━━ Data shown
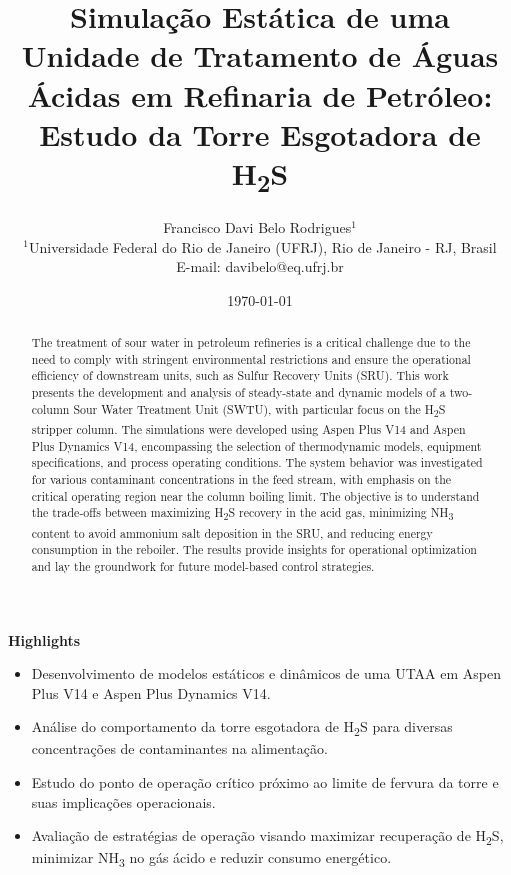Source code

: \documentclass[10pt,a4paper]{article}
\title{Simulação Estática de uma Unidade de Tratamento de Águas Ácidas em Refinaria de Petróleo: Estudo da Torre Esgotadora de H\textsubscript{2}S}
\author{%
  Francisco Davi Belo Rodrigues$^{1}$\\
  \small $^{1}$Universidade Federal do Rio de Janeiro (UFRJ), Rio de Janeiro - RJ, Brasil\\  
  \small E-mail: davibelo@eq.ufrj.br
}
\date{\today}
\begin{document}
\maketitle

\noindent\textbf{Highlights}
\begin{itemize}[leftmargin=4em, itemsep=0pt]
  \item Desenvolvimento de modelos estáticos e dinâmicos de uma UTAA em Aspen Plus V14 e Aspen Plus Dynamics V14.
  \item Análise do comportamento da torre esgotadora de H\textsubscript{2}S para diversas concentrações de contaminantes na alimentação.
  \item Estudo do ponto de operação crítico próximo ao limite de fervura da torre e suas implicações operacionais.
  \item Avaliação de estratégias de operação visando maximizar recuperação de H\textsubscript{2}S, minimizar NH\textsubscript{3} no gás ácido e reduzir consumo energético.
\end{itemize}

\vspace{0.5em}

\begin{otherlanguage}{english}
\begin{abstract}
The treatment of sour water in petroleum refineries is a critical challenge due to the need to comply with stringent environmental restrictions and ensure the operational efficiency of downstream units, such as Sulfur Recovery Units (SRU). This work presents the development and analysis of steady-state and dynamic models of a two-column Sour Water Treatment Unit (SWTU), with particular focus on the H\textsubscript{2}S stripper column. The simulations were developed using Aspen Plus V14 and Aspen Plus Dynamics V14, encompassing the selection of thermodynamic models, equipment specifications, and process operating conditions. The system behavior was investigated for various contaminant concentrations in the feed stream, with emphasis on the critical operating region near the column boiling limit. The objective is to understand the trade-offs between maximizing H\textsubscript{2}S recovery in the acid gas, minimizing NH\textsubscript{3} content to avoid ammonium salt deposition in the SRU, and reducing energy consumption in the reboiler. The results provide insights for operational optimization and lay the groundwork for future model-based control strategies.
\end{abstract}
\end{otherlanguage}
\end{document}
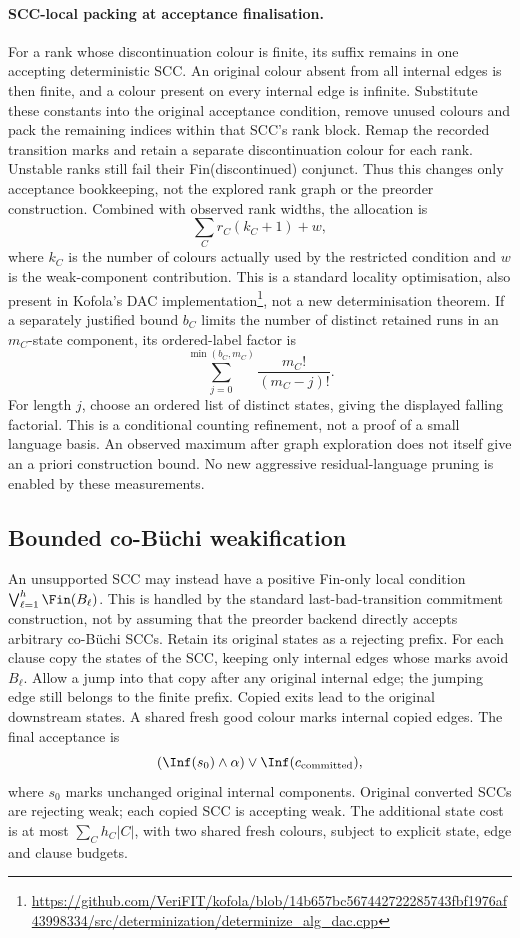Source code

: \paragraph{SCC-local packing at acceptance finalisation.}
For a rank whose discontinuation colour is finite, its suffix remains in
one accepting deterministic SCC. An original colour absent from all
internal edges is then finite, and a colour present on every internal
edge is infinite. Substitute these constants into the original acceptance
condition, remove unused colours and pack the remaining indices within
that SCC's rank block. Remap the recorded transition marks and retain a
separate discontinuation colour for each rank. Unstable ranks still fail
their Fin(discontinued) conjunct. Thus this changes only acceptance
bookkeeping, not the explored rank graph or the preorder construction.
Combined with observed rank widths, the allocation is
\[
 \sum_C r_C(k_C+1)+w,
\]
where $k_C$ is the number of colours actually used by the restricted
condition and $w$ is the weak-component contribution. This is a standard
locality optimisation, also present in Kofola's DAC implementation\footnote{\url{https://github.com/VeriFIT/kofola/blob/14b657bc567442722285743fbf1976af43998334/src/determinization/determinize_alg_dac.cpp}}, not
a new determinisation theorem.
If a separately justified bound $b_C$ limits the number of distinct
retained runs in an $m_C$-state component, its ordered-label factor is
\[
 \sum_{j=0}^{\min(b_C,m_C)}\frac{m_C!}{(m_C-j)!}.
\]
For length $j$, choose an ordered list of distinct states, giving the
displayed falling factorial. This is a conditional counting refinement,
not a proof of a small language basis. An observed maximum after graph
exploration does not itself give an a priori construction bound. No new
aggressive residual-language pruning is enabled by these measurements.

\subsection{Bounded co-B\"uchi weakification}
An unsupported SCC may instead have a positive Fin-only local condition
$\bigvee_{\ell=1}^h\Fin(B_\ell)$. This is handled by the standard
last-bad-transition commitment construction, not by assuming that the
preorder backend directly accepts arbitrary co-B\"uchi SCCs.
Retain its original states as a rejecting prefix. For each clause copy
the states of the SCC, keeping only internal edges whose marks avoid
$B_\ell$. Allow a jump into that copy after any original internal edge;
the jumping edge still belongs to the finite prefix. Copied exits lead
to the original downstream states. A shared fresh good colour marks
internal copied edges. The final acceptance is
\[
 (\Inf(s_0)\land\alpha)\lor\Inf(c_{\rm committed}),
\]
where $s_0$ marks unchanged original internal components.
Original converted SCCs are rejecting weak; each copied SCC is accepting
weak. The additional state cost is at most $\sum_C h_C|C|$, with two shared fresh
colours, subject to explicit state, edge and clause budgets.

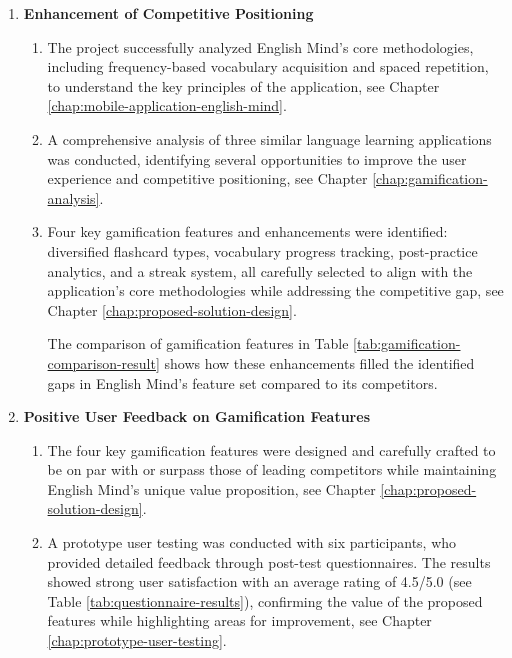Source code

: \begin{enumerate}
    \item \textbf{Enhancement of Competitive Positioning}
    \begin{enumerate}
        \item The project successfully analyzed English Mind's core methodologies, including frequency-based vocabulary acquisition and spaced repetition, to understand the key principles of the application, see Chapter \ref{chap:mobile-application-english-mind}.
        
        \item A comprehensive analysis of three similar language learning applications was conducted, identifying several opportunities to improve the user experience and competitive positioning, see Chapter \ref{chap:gamification-analysis}.
        
        \item Four key gamification features and enhancements were identified: diversified flashcard types, vocabulary progress tracking, post-practice analytics, and a streak system, all carefully selected to align with the application's core methodologies while addressing the competitive gap, see Chapter \ref{chap:proposed-solution-design}.
        
        The comparison of gamification features in Table \ref{tab:gamification-comparison-result} shows how these enhancements filled the identified gaps in English Mind's feature set compared to its competitors.
        \newpage
        
    \end{enumerate}

    \item \textbf{Positive User Feedback on Gamification Features}
    \begin{enumerate}
        \item The four key gamification features were designed and carefully crafted to be on par with or surpass those of leading competitors while maintaining English Mind's unique value proposition, see Chapter \ref{chap:proposed-solution-design}.

        \item A prototype user testing was conducted with six participants, who provided detailed feedback through post-test questionnaires. The results showed strong user satisfaction with an average rating of 4.5/5.0 (see Table \ref{tab:questionnaire-results}), confirming the value of the proposed features while highlighting areas for improvement, see Chapter \ref{chap:prototype-user-testing}.
    \end{enumerate}


\end{enumerate}

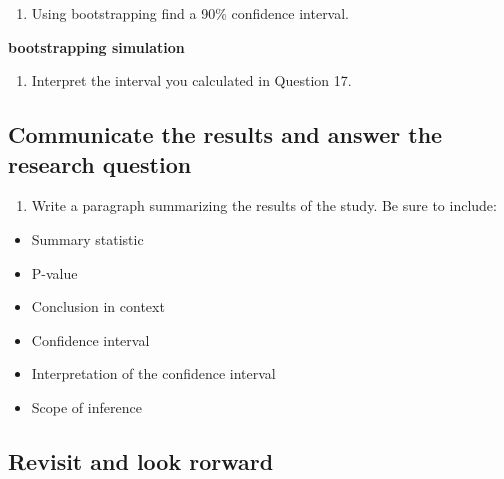 \documentclass[
]{report}
\providecommand{\tightlist}{%
  \setlength{\itemsep}{0pt}\setlength{\parskip}{0pt}}
\begin{document}
\vspace{1in}

\begin{enumerate}
\def\labelenumi{\arabic{enumi}.}
\setcounter{enumi}{16}
\tightlist
\item
  Using bootstrapping find a 90\% confidence interval.
\end{enumerate}

\textbf{bootstrapping simulation}

\begin{enumerate}
\def\labelenumi{\arabic{enumi}.}
\setcounter{enumi}{17}
\tightlist
\item
  Interpret the interval you calculated in Question 17.
\end{enumerate}

\vspace{1in}

\hypertarget{communicate-the-results-and-answer-the-research-question}{%
\subsection{Communicate the results and answer the research question}\label{communicate-the-results-and-answer-the-research-question}}

\begin{enumerate}
\def\labelenumi{\arabic{enumi}.}
\setcounter{enumi}{18}
\tightlist
\item
  Write a paragraph summarizing the results of the study. Be sure to include:
\end{enumerate}

\begin{itemize}
\item
  Summary statistic
\item
  P-value
\item
  Conclusion in context
\item
  Confidence interval
\item
  Interpretation of the confidence interval
\item
  Scope of inference
\end{itemize}

\vspace{3in}

\hypertarget{revisit-and-look-rorward}{%
\subsection{Revisit and look rorward}\label{revisit-and-look-rorward}}
\end{document}
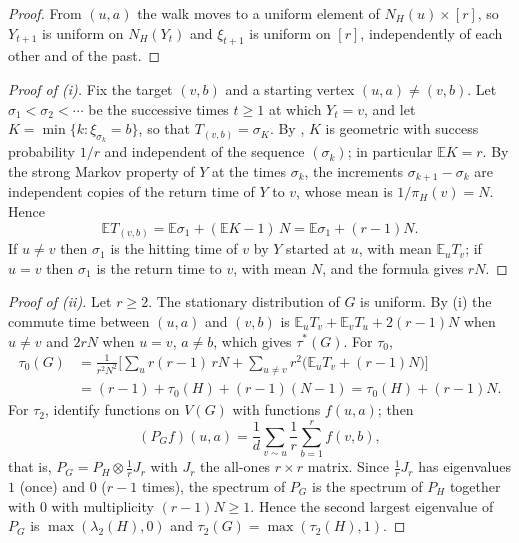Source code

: \documentclass[11pt]{amsart}
\theoremstyle{definition}
\newcommand{\E}{\mathbb{E}}
\begin{document}
\begin{proof}
From $(u,a)$ the walk moves to a uniform element of $N_H(u)\times[r]$, so $Y_{t+1}$ is uniform on $N_H(Y_t)$ and $\xi_{t+1}$ is uniform on $[r]$, independently of each other and of the past.
\end{proof}

\begin{proof}[Proof of (i)]
Fix the target $(v,b)$ and a starting vertex $(u,a)\ne(v,b)$. Let $\sigma_1<\sigma_2<\cdots$ be the successive times $t\ge1$ at which $Y_t=v$, and let $K=\min\{k:\xi_{\sigma_k}=b\}$, so that $T_{(v,b)}=\sigma_K$. By , $K$ is geometric with success probability $1/r$ and independent of the sequence $(\sigma_k)$; in particular $\E K=r$. By the strong Markov property of $Y$ at the times $\sigma_k$, the increments $\sigma_{k+1}-\sigma_k$ are independent copies of the return time of $Y$ to $v$, whose mean is $1/\pi_H(v)=N$. Hence
\[
\E T_{(v,b)}=\E\sigma_1+(\E K-1)\,N=\E\sigma_1+(r-1)N .
\]
If $u\ne v$ then $\sigma_1$ is the hitting time of $v$ by $Y$ started at $u$, with mean $\E_uT_v$; if $u=v$ then $\sigma_1$ is the return time to $v$, with mean $N$, and the formula gives $rN$.
\end{proof}

\begin{proof}[Proof of (ii)]
Let $r\ge2$. The stationary distribution of $G$ is uniform. By (i) the commute time between $(u,a)$ and $(v,b)$ is $\E_uT_v+\E_vT_u+2(r-1)N$ when $u\ne v$ and $2rN$ when $u=v$, $a\ne b$, which gives $\tau^*(G)$. For $\tau_0$,
\begin{align*}
\tau_0(G)&=\frac1{r^2N^2}\Big[\sum_u r(r-1)\,rN+\sum_{u\ne v}r^2\big(\E_uT_v+(r-1)N\big)\Big]\\
&=(r-1)+\tau_0(H)+(r-1)(N-1)=\tau_0(H)+(r-1)N .
\end{align*}
For $\tau_2$, identify functions on $V(G)$ with functions $f(u,a)$; then
\[
(P_Gf)(u,a)=\frac1{d}\sum_{v\sim u}\frac1r\sum_{b=1}^rf(v,b),
\]
that is, $P_G=P_H\otimes\frac1rJ_r$ with $J_r$ the all-ones $r\times r$ matrix. Since $\frac1rJ_r$ has eigenvalues $1$ (once) and $0$ ($r-1$ times), the spectrum of $P_G$ is the spectrum of $P_H$ together with $0$ with multiplicity $(r-1)N\ge1$. Hence the second largest eigenvalue of $P_G$ is $\max(\lambda_2(H),0)$ and $\tau_2(G)=\max(\tau_2(H),1)$.
\end{proof}
\end{document}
━━━━
Your task: Return word for word the lines above from the line with "aggressive residual-language pruning" to the line with "where $s_0$ marks", including both and leaving out all others.

Written response:
aggressive residual-language pruning is enabled by these measurements.

\subsection{Bounded co-B\"uchi weakification}
An unsupported SCC may instead have a positive Fin-only local condition
$\bigvee_{\ell=1}^h\Fin(B_\ell)$. This is handled by the standard
last-bad-transition commitment construction, not by assuming that the
preorder backend directly accepts arbitrary co-B\"uchi SCCs.
Retain its original states as a rejecting prefix. For each clause copy
the states of the SCC, keeping only internal edges whose marks avoid
$B_\ell$. Allow a jump into that copy after any original internal edge;
the jumping edge still belongs to the finite prefix. Copied exits lead
to the original downstream states. A shared fresh good colour marks
internal copied edges. The final acceptance is
\[
 (\Inf(s_0)\land\alpha)\lor\Inf(c_{\rm committed}),
\]
where $s_0$ marks unchanged original internal components.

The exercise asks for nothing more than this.